Back to the USSR: Punitive psychiatric treatment returns to Russia

mikhail-300 Mikhail Kosenko, 39, lost his appeal against enforced psychiatric treatment last week.

Index on Censorship – March 31, 2014
By Alastair Sloan

Punitive psychiatric treatment is returning to Russia. This is a throw back to Soviet times, with opposition activists condemned by a kangaroo court to bogus psychiatric treatment courses, with no chance of release until a doctor says so.

Mikhail Kosenko, 39, last week became the highest profile case when he lost his appeal case against enforced psychiatric treatment. As such he will be interned immediately at a state-owned medical facility in Moscow. At worst, his sentence could be for life, with no chance of parole, as his release depends on vaguely described criteria. His assessment will also be made by doctors whose political neutrality is not guaranteed.

In 2012, Kosenko was arrested by Moscow police after taking part in a peaceful protest against Putin in Bolotnoya Square. Charged with rioting, he spent much of the next twenty two months behind bars. When his sentence was read out in court last October, his sister Kseniya, told the BBC : “I have an awful feeling. There are really frightening stories about what goes on in these places.”

Kseniya describes her brother as “a very quiet, homely type of guy.” She confirms various inspecting doctors reporting that he’s very shy – “shunning any kind of violence.”

Kosenko did have a pre-existing psychiatric condition when he was arrested – slow on-set schizophrenia diagnosed in 2001. But after medication and good advice, the condition was very much under control. Kosenko had never shown any tendency to be violent, according to his doctors.

Tanya Lokshina, Russia Program Director and Senior Researcher at Human Rights Watch, opposes the ruling.

“Mikhail’s case simply reminds me of the Soviet Union,” Lokshina warns. She tells how punitive psychiatry was a tool that was rarely used, but always with devastating effect. “Back then the medications used were really heavy, they were designed to slow down movements and just keep you out of the way.”

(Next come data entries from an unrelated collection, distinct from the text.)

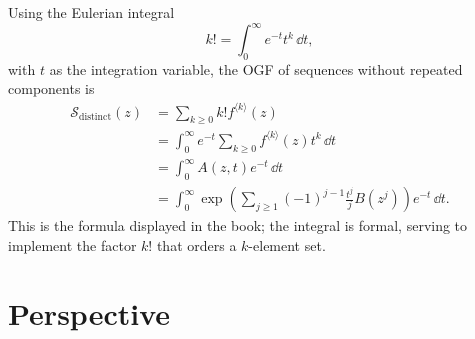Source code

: Using the Eulerian integral
\[
    k! = \int_{0}^{\infty} e^{-t}t^{k}\,\dd t,
\]
with $t$ as the integration variable, the OGF of sequences without repeated components is
\begin{equation*}
    \begin{aligned}
        \mathcal{S}_{\text{distinct}}(z)
            &= \sum_{k \geq 0} k! f^{\langle k \rangle}(z) \\
            &= \int_{0}^{\infty} e^{-t}\sum_{k \geq 0} f^{\langle k \rangle}(z)t^{k}\,\dd t \\
            &= \int_{0}^{\infty} A(z, t)e^{-t}\,\dd t \\
            &= \int_{0}^{\infty}
                \exp\left(\sum_{j \geq 1}(-1)^{j - 1}\frac{t^{j}}{j}B(z^{j})\right)e^{-t}\,\dd t.
    \end{aligned}
\end{equation*}
This is the formula displayed in the book; the integral is formal, serving to implement the
factor $k!$ that orders a $k$-element set.

\section{Perspective}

It’s impossible [to] know exactly what treatments are now in store for Kosenko. But whatever is to come, it will only end if Kosenko dies, renounces his politics, or wins a final case of appeal at the Supreme Court. This is his last chance, but it could be some time. Lokshina remembers that when Pussy Riot took an appeal case to the Supreme Court, they had to wait a year before their case was heard. In the meantime, Kosenko’s treatment will continue.

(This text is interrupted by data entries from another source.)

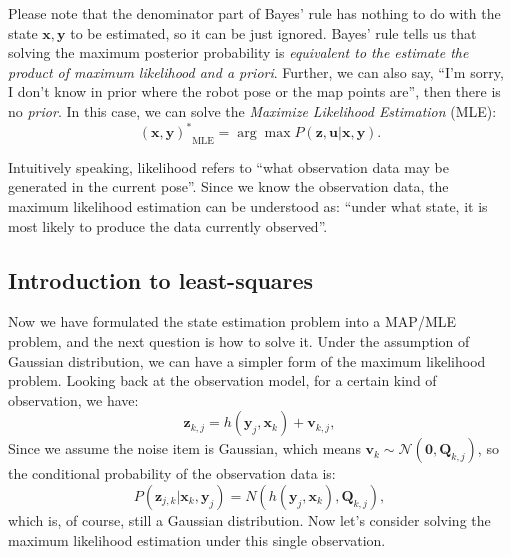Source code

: Please note that the denominator part of Bayes' rule has nothing to do with the state $ \mathbf {x}, \mathbf {y} $ to be estimated, so it can be just ignored. Bayes' rule tells us that solving the maximum posterior probability is \textit {equivalent to the estimate the product of maximum likelihood and a priori}. Further, we can also say, ``I'm sorry, I don't know in prior where the robot pose or the map points are'', then there is no \textit {prior}. In this case, we can solve the \textit {Maximize Likelihood Estimation} (MLE):
\begin{equation}
{ (\mathbf{x},\mathbf{y})^*}_{\mathrm{MLE}} = \arg \max P( \mathbf{z},\mathbf{u}| \mathbf{x},\mathbf{y}).
\end{equation}

Intuitively speaking, likelihood refers to ``what observation data may be generated in the current pose''. Since we know the observation data, the maximum likelihood estimation can be understood as: ``under what state, it is most likely to produce the data currently observed''. 

\subsection{Introduction to least-squares}
Now we have formulated the state estimation problem into a MAP/MLE problem, and the next question is how to solve it. Under the assumption of Gaussian distribution, we can have a simpler form of the maximum likelihood problem. Looking back at the observation model, for a certain kind of observation, we have:
\[
{\mathbf{z}_{k,j}} = h\left( {{ \mathbf{y}_j},{ \mathbf{x}_k}} \right)+ \mathbf{v}_{k, j},
\]
Since we assume the noise item is Gaussian, which means ${\mathbf{v}_k} \sim \mathcal{N}\left( {\mathbf{0},{{{\mathbf{Q}}}_{k,j}}} \right)$, so the conditional probability of the observation data is:
\[
P( \mathbf{z}_{j,k} | \mathbf{x}_k, \mathbf{y}_j) = N\left( h(\mathbf{y}_j, \mathbf{x}_k), \mathbf{Q}_{k,j} \right),
\]
which is, of course, still a Gaussian distribution. Now let's consider solving the maximum likelihood estimation under this single observation.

The only medical evaluation the court heard was conducted by the Serbsky Institute in Moscow. Their crebility was disputed by medical experts, including the head of Russia’s Independent Psychiatric Association, when they noted that the assessment had completely omitted any reference to Kosenko’s successful ten years of self-medication, with no history of violence. Serbsky Insitute is also owned and operated by the state. The judge threw out a petition to have a second medical assessment.

Lokshina tells me there have been a few cases recently – but this is by far the worst. Amnesty International call it “an abhorrent return to Soviet-era practices.” The weeping sister of Kosenko told the BBC she felt “physically sick” when she heard that her brother had been found guilty.